Verifying the weight of packaged food commodities continues to evolve rapidly. In addition to inspecting underweight and overweight packages and ensuring compliance with net content regulations, deploying smart checkweighers at the end of food processing lines can provide a source of untapped Quality Assurance, waste reduction, and brand protection.

The global market outlook for automated checkweighing is strong. Rapid growth is on the horizon, with industry reports suggesting 4.6% CAGR each year between 2019 and 2027. The projected expansion of this sector is likely to be boosted by a number of factors.

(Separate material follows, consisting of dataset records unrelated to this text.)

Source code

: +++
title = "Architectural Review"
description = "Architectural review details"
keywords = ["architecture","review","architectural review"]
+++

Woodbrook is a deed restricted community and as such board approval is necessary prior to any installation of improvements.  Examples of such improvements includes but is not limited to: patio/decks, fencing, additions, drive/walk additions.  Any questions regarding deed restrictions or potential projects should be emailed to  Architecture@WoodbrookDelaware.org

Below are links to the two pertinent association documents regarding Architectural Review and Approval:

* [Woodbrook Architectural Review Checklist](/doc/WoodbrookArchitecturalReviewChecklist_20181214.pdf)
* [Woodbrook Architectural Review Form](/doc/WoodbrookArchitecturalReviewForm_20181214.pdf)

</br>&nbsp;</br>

For many FMCG manufacturers, the explosion in lifestyle-led wellbeing and ready-to-go food packs is swinging the scale towards advanced and accurate precision checkweighing. From a financial perspective, the price hikes, squeezes on profit margins and productivity-driven investments make quality checkweighing all the more imperative.

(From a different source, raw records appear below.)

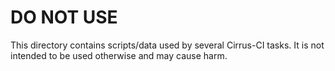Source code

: # DO NOT USE

This directory contains scripts/data used by several Cirrus-CI
tasks.  It is not intended to be used otherwise and may cause harm.

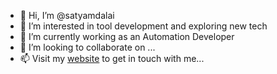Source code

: - 👋 Hi, I’m @satyamdalai
- 👀 I’m interested in tool development and exploring new tech
- 🌱 I’m currently working as an Automation Developer
- 💞️ I’m looking to collaborate on ...
- 📫 Visit my [website](https://satyamdalai.me/) to get in touch with me...

<!---
satyamdalai/satyamdalai is a ✨ special ✨ repository because its `README.md` (this file) appears on your GitHub profile.
You can click the Preview link to take a look at your changes.
--->
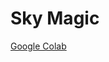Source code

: # Sky Magic

 [Google Colab](<https://colab.research.google.com/drive/1-BqXD3EzDY6PHRdwb3cWayk2KictbFaz?usp=sharing>)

New and exciting checkweighing technology is a breakthrough advancement for food producers and robust equipment can battle price volatilities across the domestic and global supply chain. Protecting consumer-brand reputation and meeting legislative weight requirements, the right machinery can target operational inefficiencies, including upstream product giveaway, non-conforming food packs, and packaging waste.

Saving good food giveaway

Giveaway has been a long-accepted practice in food factories, rapidly leading to lost profits. Many producers are notorious at overcompensating in the filling phases to avoid falling foul of international and domestic weight legislations.

Yet, most modern checkweighers have refined their process by allowing machinery to adjust autonomously. When used in the right way, the upfront cost of a checkweighing machine can deliver ROI expeditiously. By digitizing the checkweighing process, manufacturers can achieve greater productivity and save thousands of dollars in product giveaway.

Besides reducing false rejects and product waste, the use of modern network technologies also allows saving giveaway via automatic data transmission. With integrated data collection software, everything from trends, pack rates and live OEE data is instantly reported and QA personnel can utilize this information to fine-tune production line performance.

For example, if a meat manufacturer finds inconsistencies in the size of meatballs, this indicates that the processing machinery is not running accurately. Beyond highlighting this fault, precision systems and weighing algorithms can provide a controlled feedback signal to upstream automation equipment used to portion food products. This signal specifies when to increase or decrease the fill quantity accordingly, eliminating the need for human intervention and creating an overall more seamless process.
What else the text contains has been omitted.